Он панибратски сказал «мы с Ильичем», чтобы я понял: их связывали теперь какие-то отношения.

— Ты, — продолжил Коба, — завтра возвращаешься в Тифлис. Найдешь Камо, и подберете десятка два удальцов. Это вам на расходы. — И нищий Коба преспокойно передал мне сверток с ассигнациями. Большая была сумма, я бы даже сказал — огромная.

— Постановление съезда к… — Коба привычно выматерился и добавил: — Ильич давно возмущается, что Бог послал ему таких товарищей, как эти мудаки-меньшевики. В самом деле, что за народ все эти Мартовы, Даны, Аксельроды — жиды обрезанные! И на борьбу с ними не пойдешь, и на пиру не повеселишься… Вот отменили боевые дружины… А на что жить будут, кофей попивать и по заграницам ездить, на что? Подпольные квартиры содержать — на что?

— А что мы скажем нашим товарищам? Все-таки постановление партии… — начал я.

— Скажем, что Революция в России провалилась. Интеллигенция от нас отшатнулась, бунт народный испугал говнюков. Денег от купцов теперь никаких. На морозовские деньги только и живем. Точнее, доживаем. Единственный способ добывать денежки — это по-прежнему эксы и боевые дружины. Ильич учит: «Плюйте на прекраснодушных! Революцию не делают в белых перчатках».

Я понял: все наши действия одобрены Ильичем…

Уже впоследствии я узнал, что тотчас после съезда, запретившего террор, Ленин создал некое тайное образование внутри партии. Это была «тройка». Ее существование скрывалось не только от полиции, но и от членов партии. Подполье внутри подполья. В «тройку» вошли: Ленин, неизвестный мне тогда большевик Сольц и известный мне Красин… Теперь эти трое руководили террором и экспроприациями.

Но, как и в нашем детстве, рядом с этими тремя «мушкетерами» был четвертый. Они придумывали, а он делал! Роль Д’Артаньяна опять исполнял Коба. И скажу с гордостью: я находился подле него!

С одобрения «тройки» Коба и начал организовывать наш главный подвиг — «тройке» стало известно, что в Государственный банк Тифлиса везут деньги из столицы.

Великое ограбление

Вся наша боевая дружина, согласно постановлению съезда партии, вынуждена была сдать оружие. После чего мы с Камо выехали в Берлин… за новым оружием. Купленные новенькие револьверы хранились у Ильича в его берлинской квартире. Нам нужно было перевезти их через границу. Дело несложное, но с Камо, как говорится, не соскучишься…

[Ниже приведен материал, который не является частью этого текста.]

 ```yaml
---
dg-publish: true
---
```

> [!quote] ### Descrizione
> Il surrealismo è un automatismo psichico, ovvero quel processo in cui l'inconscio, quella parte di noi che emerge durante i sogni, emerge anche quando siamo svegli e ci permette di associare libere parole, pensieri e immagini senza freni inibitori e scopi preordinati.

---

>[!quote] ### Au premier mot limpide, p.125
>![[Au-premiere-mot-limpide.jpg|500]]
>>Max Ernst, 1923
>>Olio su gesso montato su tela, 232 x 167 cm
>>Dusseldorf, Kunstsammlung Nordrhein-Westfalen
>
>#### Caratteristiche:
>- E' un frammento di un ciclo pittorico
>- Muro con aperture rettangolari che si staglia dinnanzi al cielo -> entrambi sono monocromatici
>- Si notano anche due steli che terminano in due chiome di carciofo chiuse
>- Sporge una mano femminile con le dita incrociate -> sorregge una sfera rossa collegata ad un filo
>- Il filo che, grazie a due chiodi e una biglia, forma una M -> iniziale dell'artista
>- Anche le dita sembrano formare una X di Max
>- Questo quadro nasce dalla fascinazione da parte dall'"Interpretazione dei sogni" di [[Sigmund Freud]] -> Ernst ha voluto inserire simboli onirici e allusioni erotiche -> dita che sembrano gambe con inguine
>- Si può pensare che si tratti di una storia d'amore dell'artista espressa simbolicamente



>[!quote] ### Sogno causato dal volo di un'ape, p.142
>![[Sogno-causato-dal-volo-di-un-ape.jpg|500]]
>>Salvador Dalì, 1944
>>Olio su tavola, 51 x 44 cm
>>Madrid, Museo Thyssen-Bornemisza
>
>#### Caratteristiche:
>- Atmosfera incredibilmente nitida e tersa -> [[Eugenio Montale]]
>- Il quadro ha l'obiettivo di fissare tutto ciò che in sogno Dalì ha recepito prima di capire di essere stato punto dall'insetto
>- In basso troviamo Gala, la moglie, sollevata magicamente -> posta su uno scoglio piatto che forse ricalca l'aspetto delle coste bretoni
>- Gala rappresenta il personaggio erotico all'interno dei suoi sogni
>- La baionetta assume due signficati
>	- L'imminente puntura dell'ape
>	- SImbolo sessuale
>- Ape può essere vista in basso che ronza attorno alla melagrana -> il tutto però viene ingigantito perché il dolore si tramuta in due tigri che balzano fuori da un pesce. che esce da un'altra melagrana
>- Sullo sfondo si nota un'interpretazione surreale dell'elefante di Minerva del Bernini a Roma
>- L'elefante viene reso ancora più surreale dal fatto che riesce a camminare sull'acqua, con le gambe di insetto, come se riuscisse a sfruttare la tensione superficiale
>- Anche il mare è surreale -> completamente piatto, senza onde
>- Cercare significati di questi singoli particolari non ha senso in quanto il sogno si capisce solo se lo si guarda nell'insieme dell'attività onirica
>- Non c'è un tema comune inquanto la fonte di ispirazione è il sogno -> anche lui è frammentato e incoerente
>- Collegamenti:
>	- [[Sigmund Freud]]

Ленин, его жена и мать ждали нас в квартире. Двадцать новеньких револьверов лежали на столе.

Мы приехали вечером и всю ночь до утра обдумывали, как их провезти в Россию. Большие были споры! Ленин оказался в этом деле профаном. Но все придумала… его мать! Мы с Камо были тогда очень худые. И вдова действительного статского советника аккуратно развесила на наших спинах и на груди, на веревочках, по десятку револьверов. На них мы надели рубашки и пиджаки.

На следующий день два упитанных кавказца шли по Берлину.

На вокзал нас провожала жена Ильича Надюша. Надюша Крупская была тогда еще молода, но очень нехороша собой. Жидкие волосы, суховатая, пучеглазая (у нее были отчетливые признаки базедовой болезни). За эти глаза навыкате она получила партийное прозвище Селедка. Сам Ильич нежно звал жену Миногой. У них не было детей, и Надя болезненно любила кошек. И вот по дороге на вокзал, на наше несчастье, она увидела беленького котенка, сидящего в раскрытом окне особняка. Она простодушно восхитилась:

— Какая прелесть этот котик!

Этого говорить не стоило! Рыцарь Камо подпрыгнул тотчас, причем удивительно высоко, в прыжке схватил котика и, вернувшись на нашу грешную землю, гордо протянул его Надюше — несчастного, жалобно мяукающего:

— Возьми, дорогая, если нравится.

К сожалению, хозяева котика были против. Из дома выбежал толстый бюргер с социал-демократической карикатуры. За ним — жена в папильотках. Поднялся крик, обещали вызвать полицию. Этого мне, обвешанному револьверами, совсем не хотелось. Но Камо… Помню, с каким изумлением он смотрел на кричавших. Он сказал бюргеру:

— Почему кричишь? Мне понравился твой котик, я взял. Если нравится что-нибудь у меня — тоже бери. Вот нравится тебе мой пиджак? Бери. Я что — против?